The tone was set on the fifth day of the conference when the most contentious issue for marine species came up – the proposal from Monaco to include Northern Bluefin Tuna in CITES Appendix I (the appendix that offers the most protections for a species by banning the international trade in that species). Bluefin tuna are in a dire situation; the Eastern Atlantic and Mediterranean stock is near complete collapse and the Western Atlantic stock has declined by over 80 percent since 1970. The collapse of these stocks is due to rampant overharvest, with the Japanese sushi and sashimi market consuming approximately 75 percent of the global catch – bluefin tuna is the most valuable fish in the sea, with a single fish fetching $10,000 on the market.
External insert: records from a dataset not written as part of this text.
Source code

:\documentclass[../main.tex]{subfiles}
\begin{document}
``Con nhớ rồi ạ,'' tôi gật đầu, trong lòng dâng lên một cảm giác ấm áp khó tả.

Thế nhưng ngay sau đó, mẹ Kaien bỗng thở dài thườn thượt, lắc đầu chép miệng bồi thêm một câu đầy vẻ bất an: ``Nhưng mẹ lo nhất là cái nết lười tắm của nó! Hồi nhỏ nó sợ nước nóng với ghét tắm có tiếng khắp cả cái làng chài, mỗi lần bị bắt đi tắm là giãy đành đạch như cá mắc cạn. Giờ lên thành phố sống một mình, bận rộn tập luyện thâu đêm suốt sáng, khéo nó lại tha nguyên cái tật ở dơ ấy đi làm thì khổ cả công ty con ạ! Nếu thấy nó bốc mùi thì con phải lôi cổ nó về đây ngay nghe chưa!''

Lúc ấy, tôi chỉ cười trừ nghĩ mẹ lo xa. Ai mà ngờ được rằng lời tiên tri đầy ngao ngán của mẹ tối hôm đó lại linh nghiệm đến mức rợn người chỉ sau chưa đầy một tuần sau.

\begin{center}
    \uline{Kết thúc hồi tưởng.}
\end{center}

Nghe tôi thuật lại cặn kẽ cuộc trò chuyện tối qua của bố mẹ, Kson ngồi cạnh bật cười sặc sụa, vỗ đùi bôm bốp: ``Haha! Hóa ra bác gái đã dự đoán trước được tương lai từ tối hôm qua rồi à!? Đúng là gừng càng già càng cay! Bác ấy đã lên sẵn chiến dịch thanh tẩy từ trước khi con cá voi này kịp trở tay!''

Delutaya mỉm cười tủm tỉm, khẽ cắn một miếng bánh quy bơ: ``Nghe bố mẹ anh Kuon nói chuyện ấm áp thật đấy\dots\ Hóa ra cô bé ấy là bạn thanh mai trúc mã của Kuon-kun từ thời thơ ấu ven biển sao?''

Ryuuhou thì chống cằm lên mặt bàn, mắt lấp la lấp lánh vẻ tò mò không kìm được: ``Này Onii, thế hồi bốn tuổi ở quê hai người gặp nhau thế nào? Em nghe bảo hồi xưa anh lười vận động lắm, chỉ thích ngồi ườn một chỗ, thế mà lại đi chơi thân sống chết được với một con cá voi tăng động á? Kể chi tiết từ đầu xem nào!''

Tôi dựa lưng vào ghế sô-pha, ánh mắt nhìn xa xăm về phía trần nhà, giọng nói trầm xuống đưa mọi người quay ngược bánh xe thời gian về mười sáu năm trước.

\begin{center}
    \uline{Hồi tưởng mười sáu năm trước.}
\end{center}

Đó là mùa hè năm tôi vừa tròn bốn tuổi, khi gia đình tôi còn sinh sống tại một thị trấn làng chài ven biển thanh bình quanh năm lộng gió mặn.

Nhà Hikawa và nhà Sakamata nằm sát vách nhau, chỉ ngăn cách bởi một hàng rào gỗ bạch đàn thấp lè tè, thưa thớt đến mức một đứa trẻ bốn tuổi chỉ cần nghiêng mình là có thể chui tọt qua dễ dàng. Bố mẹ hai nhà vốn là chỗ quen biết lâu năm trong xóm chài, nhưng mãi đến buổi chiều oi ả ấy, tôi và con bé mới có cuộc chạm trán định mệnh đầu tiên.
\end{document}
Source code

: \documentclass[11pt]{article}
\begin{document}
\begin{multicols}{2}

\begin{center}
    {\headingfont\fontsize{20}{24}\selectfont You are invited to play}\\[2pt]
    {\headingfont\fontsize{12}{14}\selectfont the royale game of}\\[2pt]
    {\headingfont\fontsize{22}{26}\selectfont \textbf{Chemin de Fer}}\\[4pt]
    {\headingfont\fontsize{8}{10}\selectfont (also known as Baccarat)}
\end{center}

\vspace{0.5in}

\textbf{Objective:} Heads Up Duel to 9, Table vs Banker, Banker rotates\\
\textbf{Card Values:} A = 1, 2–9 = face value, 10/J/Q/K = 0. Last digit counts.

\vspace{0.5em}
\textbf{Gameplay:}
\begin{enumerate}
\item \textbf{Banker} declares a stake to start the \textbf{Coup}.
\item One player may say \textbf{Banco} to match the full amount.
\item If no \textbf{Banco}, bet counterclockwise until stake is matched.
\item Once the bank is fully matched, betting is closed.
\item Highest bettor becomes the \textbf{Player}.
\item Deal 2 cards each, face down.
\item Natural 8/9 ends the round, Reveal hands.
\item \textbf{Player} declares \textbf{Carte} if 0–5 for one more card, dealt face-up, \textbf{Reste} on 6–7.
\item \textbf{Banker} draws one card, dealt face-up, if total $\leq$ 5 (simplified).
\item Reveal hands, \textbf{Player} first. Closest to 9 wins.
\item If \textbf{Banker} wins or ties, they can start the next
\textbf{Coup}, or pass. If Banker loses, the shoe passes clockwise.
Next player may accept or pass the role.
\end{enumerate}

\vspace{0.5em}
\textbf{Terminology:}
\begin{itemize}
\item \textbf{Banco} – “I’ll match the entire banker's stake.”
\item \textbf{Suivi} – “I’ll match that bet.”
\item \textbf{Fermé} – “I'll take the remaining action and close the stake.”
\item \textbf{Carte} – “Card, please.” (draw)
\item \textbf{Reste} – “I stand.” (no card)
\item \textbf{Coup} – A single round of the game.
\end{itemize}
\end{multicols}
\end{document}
Despite the species' predicament, Japan led the charge to keep CITES from regulating trade in bluefin tuna, insisting instead that the regional fishery body in charge of the tuna should continue its failed management of the species. Japan’s game plan at CITES ran the gamut of persuasive techniques, some less savory than others. First, we heard that the Japanese delegation hosted an invite-only reception at the Japanese embassy for delegates that were likely to vote no on the proposal, where it served bluefin tuna sushi. Then we witnessed Japan’s point of order before the bluefin-tuna vote that was nothing more than coaching delegates how to vote (i.e., “So, if Japan wants to vote No on the proposal it should push button 3”). Finally, after a bit of procedural chaos, Japan and its allies were able to kill debate entirely and move for an immediate vote, ensuring that a compromise proposal offered by the European Union would not be voted on. With the opposition lined up, Monaco’s proposal to list bluefin tuna was handily defeated. Not content with merely carrying the vote, Japan and its allies broke into applause on the floor of the committee. It was all in poor taste; regardless of the merits of each side’s position, Japan’s conduct demonstrated an utter lack of respect for conservationists and other proponents of the proposal. You can read more about Japan’s efforts at CITES here.
Unfortunately, Japan’s tactics do not end with CITES. A great article detailing Japan’s poor record of marine conservation can be found in the online version of onearth magazine. The article identifies what may be Japan’s next big push – ending the complete ban on commercial whaling put in place by the International Whaling Commission (“IWC”). If Japan’s conduct at the IWC and CITES is instructive on how it will operate after a lifting of the whaling ban, it can only be bad news for whales and those who work to protect them.